Filter the records below, keeping only lines with the string "history".

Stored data
▶
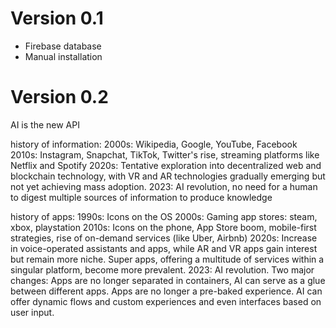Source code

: # Version 0.1

-   Firebase database
-   Manual installation

# Version 0.2

AI is the new API

history of information:
2000s: Wikipedia, Google, YouTube, Facebook
2010s: Instagram, Snapchat, TikTok, Twitter's rise, streaming platforms like Netflix and Spotify
2020s: Tentative exploration into decentralized web and blockchain technology, with VR and AR technologies gradually emerging but not yet achieving mass adoption.
2023: AI revolution, no need for a human to digest multiple sources of information to produce knowledge

history of apps:
1990s: Icons on the OS
2000s: Gaming app stores: steam, xbox, playstation
2010s: Icons on the phone, App Store boom, mobile-first strategies, rise of on-demand services (like Uber, Airbnb)
2020s: Increase in voice-operated assistants and apps, while AR and VR apps gain interest but remain more niche. Super apps, offering a multitude of services within a singular platform, become more prevalent.
2023: AI revolution. Two major changes: Apps are no longer separated in containers, AI can serve as a glue between different apps. Apps are no longer a pre-baked experience. AI can offer dynamic flows and custom experiences and even interfaces based on user input.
◀
Solved problem:
history of information:
history of apps:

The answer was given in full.